The 192.168.24.0/24 subnet is shared between the Circus and our Electronic Medical Records vendor, EMR for short. However, the Circus is partially switched and partially routed on campus so we have to NAT IP addresses on the shared subnet into IP addresses in the enterprise. So this diagram shows a translate server with eth0 at 192.168.24.2 and eth1 as 192.168.100.58, eth0:1 is a NAT’ed IP address for a printer somewhere in the enterprise.

Let me explain this again, this time with commands:
WAN address that is shared with another company, in our case a printer:
wan printer — 192.168.24.100 — IP address EMR uses to print.
translate eth0:1 — 192.168.24.100 — IP address EMR uses to print, actually a virtual interface on translate server.
lan printer — 192.168.10.100 — IP address of printer on campus.
translate eth0 — 192.168.24.2 — WAN leg of translate server.
translate eth1 — 192.169.100.2 — LAN leg of translate server.

The wanprinter ip address 192.168.24.100 is a virtual ip address on a linux
server, translate. It would be brought up from the command line like this:

# /sbin/ifconfig eth0:1 192.168.24.100 netmask 255.255.252.0 up

It is then natted from 192.168.24.100 to it’s local ip address:

# /sbin/iptables -t nat -D PREROUTING --destination 192.168.24.100 -j DNAT --to 192.168.10.100

The other rule that is added only once is to make it look like all traffic
is coming from the translate server:

# /sbin/iptables -t nat -A POSTROUTING -o eth1 -j SNAT --to 192.168.100.2

rsyslog setup

You need to download rsyslog. This is because you need reliable remote logging and the normal syslog server (sysklogd) does not handle it. I am using librelp version 0.1.1 and rsyslog version 3.20.2. The problem that relp/rsyslog fixes is that standard syslog does not reliably log remotely. So what ends up happening is that dhcp log messages will be dropped, eventually it will get you because an address update message will be dropped.

The DHCP servers in our organization run Red Hat Enterprise Linux and the translate servers run Ubuntu LTS. Please check the README or INSTALL document from rsyslog for installation on your platform. The dhcp servers will be remote logging dhcp transactions to the translate servers so that a logwatch plugin can monitor address changes.

Just download these and read the doc/install.html.

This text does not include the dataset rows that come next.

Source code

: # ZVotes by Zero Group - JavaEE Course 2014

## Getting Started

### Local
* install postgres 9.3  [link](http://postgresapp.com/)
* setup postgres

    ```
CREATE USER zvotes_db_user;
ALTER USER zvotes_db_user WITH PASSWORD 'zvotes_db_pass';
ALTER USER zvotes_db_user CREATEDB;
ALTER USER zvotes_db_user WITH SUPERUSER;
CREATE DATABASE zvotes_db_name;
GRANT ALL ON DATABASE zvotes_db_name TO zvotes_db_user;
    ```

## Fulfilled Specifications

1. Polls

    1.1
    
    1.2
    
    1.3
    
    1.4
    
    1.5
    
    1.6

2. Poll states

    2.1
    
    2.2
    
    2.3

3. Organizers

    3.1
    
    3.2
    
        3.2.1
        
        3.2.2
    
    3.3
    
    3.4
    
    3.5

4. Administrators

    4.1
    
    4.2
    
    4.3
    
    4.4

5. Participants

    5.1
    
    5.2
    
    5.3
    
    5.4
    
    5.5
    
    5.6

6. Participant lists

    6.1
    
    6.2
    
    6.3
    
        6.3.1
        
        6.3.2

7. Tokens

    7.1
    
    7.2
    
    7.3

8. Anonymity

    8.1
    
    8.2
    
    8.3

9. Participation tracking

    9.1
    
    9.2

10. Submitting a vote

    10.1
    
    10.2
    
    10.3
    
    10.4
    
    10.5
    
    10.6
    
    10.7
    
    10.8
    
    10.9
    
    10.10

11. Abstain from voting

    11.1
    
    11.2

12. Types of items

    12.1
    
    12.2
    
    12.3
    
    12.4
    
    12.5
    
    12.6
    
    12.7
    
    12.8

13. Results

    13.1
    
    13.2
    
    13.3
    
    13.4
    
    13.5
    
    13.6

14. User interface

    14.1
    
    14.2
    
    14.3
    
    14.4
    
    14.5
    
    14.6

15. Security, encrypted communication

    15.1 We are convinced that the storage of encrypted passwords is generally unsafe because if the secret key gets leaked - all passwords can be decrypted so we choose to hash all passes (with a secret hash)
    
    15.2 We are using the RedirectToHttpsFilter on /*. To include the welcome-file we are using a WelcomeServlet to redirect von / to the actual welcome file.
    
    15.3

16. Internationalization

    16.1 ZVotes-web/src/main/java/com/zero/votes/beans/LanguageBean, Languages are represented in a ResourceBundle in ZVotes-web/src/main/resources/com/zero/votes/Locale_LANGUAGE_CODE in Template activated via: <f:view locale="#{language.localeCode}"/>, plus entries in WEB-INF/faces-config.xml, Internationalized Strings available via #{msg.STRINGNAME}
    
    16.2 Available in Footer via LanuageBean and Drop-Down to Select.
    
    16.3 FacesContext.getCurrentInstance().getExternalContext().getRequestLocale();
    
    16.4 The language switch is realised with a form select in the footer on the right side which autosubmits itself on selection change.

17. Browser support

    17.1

wget http://download.rsyslog.com/librelp/librelp-0.1.1.tar.gz
./configure
make
make install
wget http://www.rsyslog.com/Downloads-req-getit-lid-141.phtml
./configure --enable-relp --enable-mail --enable-zlib --with-gnu-ld
make
make install

To compile on RedHat I had to use –with-gnu-ld after editing etc/ld.so.conf:

# cat /etc/ld.so.conf.d/librelp.conf
/usr/local/lib

I also had to add an environmental variable:

# export PKG_CONFIG_PATH=/usr/local/lib/pkgconfig

In order to get RHEL standard scripts to work you have to add a symlink to
/usr/local/sbin/rsyslogd from /usr/sbin/rsyslogd:

# ln -s /usr/local/sbin/rsyslogd /usr/sbin/rsyslogd

Make sure to edit the sysklogd init script or copy in a new one. Also make sure you get rsyslogd hacked into init. The easiest way is to run this command after putting my rewritten RH init script on the box. The rewritten script is in the tar file from above as daemon/rh-etc-init.d-rsyslogd.

# chkconfig syslogd off
cp rh-etc-init.d-rsyslogd /etc/init.d/rsyslogd
# chkconfig rsyslogd on
# chkconfig --list | grep sys

If you didn’t use my init script, edit /etc/cron.daily/sysklog script to make sure rsyslog is notified about rotation.

Also edit the logrotate configuration at /etc/logrotate.conf:

# cat /etc/logrotate.d/syslog
/var/log/messages /var/log/secure /var/log/maillog /var/log/spooler /var/log/boot.log /var/log/cron {
    sharedscripts
    postrotate
        /bin/kill -HUP `cat /var/run/rsyslogd.pid 2> /dev/null` 2> /dev/null || true
    endscript
}

Please see my dhcp-rsyslog.conf and translate.rsyslog.conf for the rsyslog
configurations for each server. If it’s not self explanatory copy the file daemon/dhcp-rsyslog.conf to the dhcp server /etc/rsyslog.conf. You will have to change the IP address of the translate server from 192.168.100.2 to whatever you are using.

DHCP Servers

Make these changes in NS1 and NS2, or if you have a setup similar to me,
just copy /etc/dhcpd/dhcpd.ad.master.conf from NS1 to NS2 and restart both DHCP servers.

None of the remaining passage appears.